Les lyrics, parlons-en. A la fois mélancoliques et drôles, l’influence d’Orelsan est prégnante. Mais ne croyez pas que Spider ZED fait la gueule tout le temps : ses phases de déprimes, elles ne durent qu’un petit laps de temps chez lui. “Quand t’arrives à 22 ans, en général, t’es un peu perdu. Tu te demandes à quoi va ressembler ta vie, quel est ton rôle, etc. Mais c’est le genre de questions que tu te poses, tu déprimes cinq minutes en regardant le plafond, et après, tu continues ta vie. C’est un truc que tu vis pendant trente secondes, mais ces trente secondes, je vais les raconter. C’est un peu cliché de dire ça, mais dans ces moments-là, les phrases viennent toutes seules.” Le reste du temps, Spider ZED est un joyeux luron, comme le montrent ses danses loufoques dans ses clips. “Au début, quand je faisais mes clips avec ma meuf, on n’avait pas vraiment d’idée. Elle posait la caméra, et elle me disait de me démerder. Du coup j’ai fait ça, en me disant que ça ne laisserait pas les gens indifférents. Et ça a marché. Mais aujourd’hui, je pense ne plus trop le faire. J’ai pas envie qu’on me connaisse juste comme le mec qui fait des danses chelou dans ses clips (rires).” Des clips souvent soignés, qui permettent de rentrer un peu plus encore dans son univers à la fois absurde et déprimé, dont il puise son inspiration chez le réalisateur Wes Anderson, la série Hero Corp, ou encore le film Scott Pilgrim

Autre grand sujet d’inspiration chez Spider ZED : les meufs.

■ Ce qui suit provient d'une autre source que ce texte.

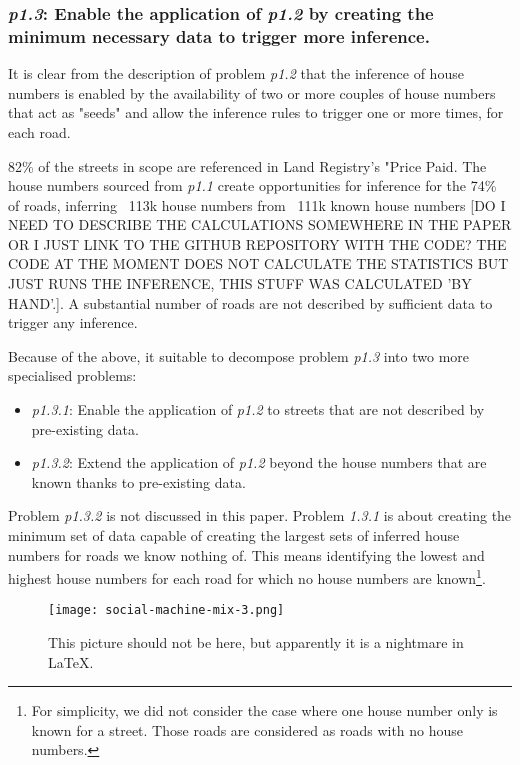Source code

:     \subsubsection{{\it p1.3}: Enable the application of {\it p1.2} by creating the minimum necessary data to trigger more inference.} 

        It is clear from the description of problem {\it p1.2} that the inference of house numbers is enabled by the availability of two or more couples of house numbers that act as "seeds" and allow the inference rules to trigger one or more times, for each road.
        
        82\% of the streets in scope are referenced in Land Registry's "Price Paid. The house numbers sourced from {\it p1.1} create opportunities for inference for the 74\% of roads, inferring ~113k house numbers from ~111k known house numbers [DO I NEED TO DESCRIBE THE CALCULATIONS SOMEWHERE IN THE PAPER OR I JUST LINK TO THE GITHUB REPOSITORY WITH THE CODE? THE CODE AT THE MOMENT DOES NOT CALCULATE THE STATISTICS BUT JUST RUNS THE INFERENCE, THIS STUFF WAS CALCULATED 'BY HAND'.]. A substantial number of roads are not described by sufficient data to trigger any inference. 
        
        Because of the above, it suitable to decompose problem {\it p1.3} into two more specialised problems:
        
        \begin{itemize}
            \item {\it p1.3.1}: Enable the application of {\it p1.2} to streets that are not described by pre-existing data.
            \item {\it p1.3.2}: Extend the application of {\it p1.2} beyond the house numbers that are known thanks to pre-existing data.
        \end{itemize}
        
        Problem {\it p1.3.2} is not discussed in this paper. Problem {\it 1.3.1} is about creating the minimum set of data capable of creating the largest sets of inferred house numbers for roads we know nothing of. This means identifying the lowest and highest house numbers for each road for which no house numbers are known\footnote{For simplicity, we did not consider the case where one house number only is known for a street. Those roads are considered as roads with no house numbers.}.

        \begin{figure*}
        	\texttt{[image: social-machine-mix-3.png]}
        	\caption{This picture should not be here, but apparently it is a nightmare in LaTeX.}
        	\label{fig:social_machine_mix_3}
        \end{figure*}
        
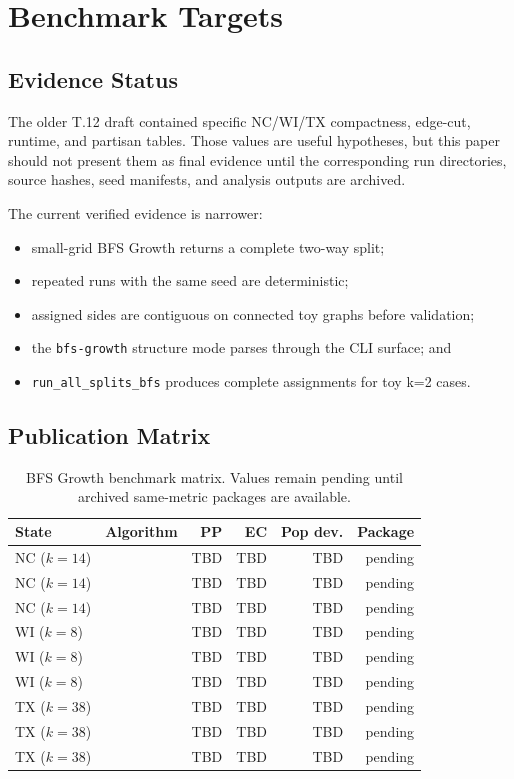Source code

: \section{Benchmark Targets}
\label{sec:comparison}

\subsection{Evidence Status}

The older T.12 draft contained specific NC/WI/TX compactness, edge-cut, runtime,
and partisan tables. Those values are useful hypotheses, but this paper should
not present them as final evidence until the corresponding run directories,
source hashes, seed manifests, and analysis outputs are archived.

The current verified evidence is narrower:
\begin{itemize}
\item small-grid BFS Growth returns a complete two-way split;
\item repeated runs with the same seed are deterministic;
\item assigned sides are contiguous on connected toy graphs before validation;
\item the \texttt{bfs-growth} structure mode parses through the CLI surface; and
\item \texttt{run\_all\_splits\_bfs} produces complete assignments for toy k=2 cases.
\end{itemize}

\subsection{Publication Matrix}

\begin{table}[t]
\centering
\caption{BFS Growth benchmark matrix. Values remain pending until archived
same-metric packages are available.}
\label{tab:main-comparison}
\renewcommand{\arraystretch}{1.2}
\begin{tabular}{llrrrr}
\toprule
State & Algorithm & PP & EC & Pop dev. & Package \\
\midrule
NC ($k=14$) & \bfsg{}  & TBD & TBD & TBD & pending \\
NC ($k=14$) & \metis{} & TBD & TBD & TBD & pending \\
NC ($k=14$) & \cvd{}   & TBD & TBD & TBD & pending \\
\midrule
WI ($k=8$) & \bfsg{}  & TBD & TBD & TBD & pending \\
WI ($k=8$) & \metis{} & TBD & TBD & TBD & pending \\
WI ($k=8$) & \cvd{}   & TBD & TBD & TBD & pending \\
\midrule
TX ($k=38$) & \bfsg{}  & TBD & TBD & TBD & pending \\
TX ($k=38$) & \metis{} & TBD & TBD & TBD & pending \\
TX ($k=38$) & \cvd{}   & TBD & TBD & TBD & pending \\
\bottomrule
\end{tabular}
\end{table}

Que ce soit quand on est en couple et qu’on pense à aller voir ailleurs, ou quand on est séparés et qu’on regrette sa relation passée, là aussi, le ZED arrive à mettre le doigt là où il faut et à viser juste. “C’est très angoissant de se demander si ta meuf actuelle, c’est ta meuf pour le reste de ta vie” nous explique-t-il, alors que dans son dernier EP, on apprenait qu’il se séparait de sa copine. Depuis, se sont-ils remis ensemble ? On le saura sans doute probablement en écoutant son prochain projet, qui pourrait être un nouvel EP, ou un album, il ne sait pas encore. Mais en tout cas, avec l’épidémie de Covid-19 et tous les chamboulements que cela implique, on ne devrait sans doute pas voir ce nouveau projet avant la rentrée, minimum. En attendant, pour s’occuper pendant le confinement, Spider ZED continue de créer ses instrus en forme de comptines pour enfants, façon Lil Yachty. Des instrus “mignonnes” comme il le dit lui-même, qui lui permettent de se démarquer du reste du rap français. Une couleur musicale née presque par accident. “J’étais nul en musique. Donc au départ, quand j’ai voulu créer moi-même mes instrus, j’ai fait des trucs très simplistes. Et finalement, ça donnait quelque chose que je kiffais. Ça donnait une certaine couleur, et c’est devenu mon style par défaut”. En dehors de la création d’instrus, il s’est également donné le défi de trouver au moins un nouveau refrain par jour, élément par lequel il débute chacune des ses chansons désormais. “Je trouve la mélodie, je crée la prod, je fais le refrain, et après j’écris les couplets. Je trouve ça mieux dans ce sens-là, plutôt que d’essayer d’adapter à la prod un texte déjà écrit”. D’ici la rentrée, il aura donc sans doute eu tout le temps de trouver de nouveaux refrains entêtants, et des punchlines qui nous toucheront, ou qui nous feront sourire. Et rien que pour ça, on a déjà hâte d’y être. 

 

Cette année, Spider ZED sera en tournée dans toute la France.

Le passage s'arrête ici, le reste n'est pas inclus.